Change from v2
 - Print entry->ip instead of entry->regs->ip to avoid kernel crash.
 - Use %pf instead of 0x%lx to print address and ip.

This patch introduces page fault tracepoints to x86 architecture
by switching IDT.

[Use case of page fault events]

  Two events, for user and kernel spaces, are introduced at the beginning of
  page fault handler.

  - User space event
    There is a request of page fault event for user space as below.

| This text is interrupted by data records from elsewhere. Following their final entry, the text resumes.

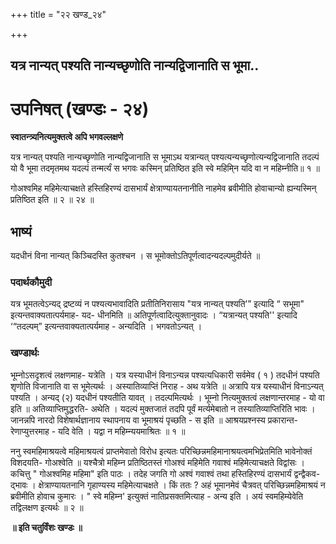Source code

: +++
title = "२२ खण्ड_२४"

+++


## यत्र नान्यत् पश्यति नान्यच्छृणोति नान्यद्विजानाति स भूमा..

# **उपनिषत् (खण्डः - २४)**

**स्वातन्त्र्यनित्यमुक्तत्वे अपि भगवल्लक्षणे**

यत्र नान्यत् पश्यति नान्यच्छृणोति नान्यद्विजानाति स भूमाऽथ यत्रान्यत् पश्यत्यन्यच्छृणोत्यन्यद्विजानाति तदल्पं यो वै भूमा तदमृतमथ यदल्पं तन्मर्त्यं स भगवः कस्मिन् प्रतिष्ठित इति स्वे महिमि्न यदि वा न महिम्नीति॥ १ ॥

गोअश्वमिह महिमेत्याचक्षते हस्तिहिरण्यं दासभार्यं क्षेत्राण्यायतनानीति नाहमेव ब्रवीमीति होवाचान्यो ह्यन्यस्मिन् प्रतिष्ठित इति ॥ २ ॥ २४ ॥

## **भाष्यं**

यदधीनं विना नान्यत् किञ्चिदस्ति कुतश्चन । स भूमोक्तोऽतिपूर्णत्वादन्यदल्पमुदीर्यते ॥

### पदार्थकौमुदी

यत्र भूमतत्वेऽन्यद् द्रष्टव्यं न पश्यत्यभावादिति प्रतीतिनिरासाय "यत्र नान्यत् पश्यति’” इत्यादि “ सभूमा" इत्यन्तवाक्यतात्पर्यमाह- यद- धीनमिति ॥ अतिपूर्णत्वादित्युक्तानुवादः । “यत्रान्यत् पश्यति'' इत्यादि ‘“तदल्पम्” इत्यन्तवाक्यतात्पर्यमाह - अन्यदिति । भगवतोऽन्यत् ।

### **खण्डार्थः**

भूम्नोऽसदृशत्वं लक्षणमाह- यत्रेति । यत्र यस्याधीनं विनाऽन्यन्न पश्यत्यधिकारी सर्वमेव ( १ ) तदधीनं पश्यति शृणोति विजानाति वा स भूमेत्यर्थः । अस्यातिव्याप्तिं निराह - अथ यत्रेति ॥ अत्रापि यत्र यस्याधीनं विनाऽन्यत् पश्यति । अन्यद् (२) यदधीनं पश्यतीति यावत् । तदल्पमित्यर्थः । भूम्नो नित्यमुक्तत्वं लक्षणान्तरमाह - यो वा इति ॥ अतिव्याप्तिमुद्धरति- अथेति । यदल्पं मुक्तजातं तदपि पूर्वं मर्त्यमेबातो न तस्यातिव्याप्तिरिति भावः । जानन्नपि नारदो विशेषार्थज्ञानाय स्थापनाय वा भूमाश्रयं पृच्छति - स इति ॥ आश्रयप्रश्नस्य प्रकारान्त- रेणाप्युत्तरमाह - यदि वेति । यद्वा न महिम्न्ययमाश्रितः ॥ १ ॥

ननु स्वमहिमाश्रयत्वे महिमाश्रयत्वं प्राप्तमेवातो विरोध इत्यतः परिच्छिन्नमहिमानाश्रयत्वमभिप्रेतमिति भावेनोक्तं विशदयति- गोअश्वेति ॥ यश्चैत्रो महिम्न प्रतिष्ठितस्तं गोअश्वं महिमेति गवाश्वं महिमेत्याचक्षते विद्वांसः । कचित्तु " गोअश्वमिह महिमा" इति पाठः । तदेह जगति गो अश्वं गवाश्वं तथा हस्तिहिरण्यं दासभार्यं द्वन्द्वैकव- द्भावः । क्षेत्राण्यायतनानि गृहाण्यस्य महिमेत्याचक्षते । किं ततः ? अहं भूमानमेवं चैत्रवत् परिच्छिन्नमहिमाश्रयं न ब्रवीमीति होवाच कुमारः । " स्वे महिम्न' इत्युक्तं नातिप्रसक्तमित्याह - अन्य इति । अयं स्वमहिम्येवेति तद्विलक्षण इत्यर्थः ॥ २ ॥

**॥ इति चतुर्विंशः खण्डः ॥**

    http://marc.info/?l=linux-mm&m=136807959830182&w=2
    http://marc.info/?l=linux-mm&m=136807959130175&w=2

  - Kernel space event:
    Overhead in kernel space is measurable by enabling it.

[Creating IDT]

 A way to create IDT is as below.

 - Introduce set_intr_gate_raw() to register just non-trace handler to IDT.
   This is used at boot time which tracing is disabled.
 - Make set_intr_gate() macro so that it can register trace handler to
   trace IDT and non-trace handler to normal IDT.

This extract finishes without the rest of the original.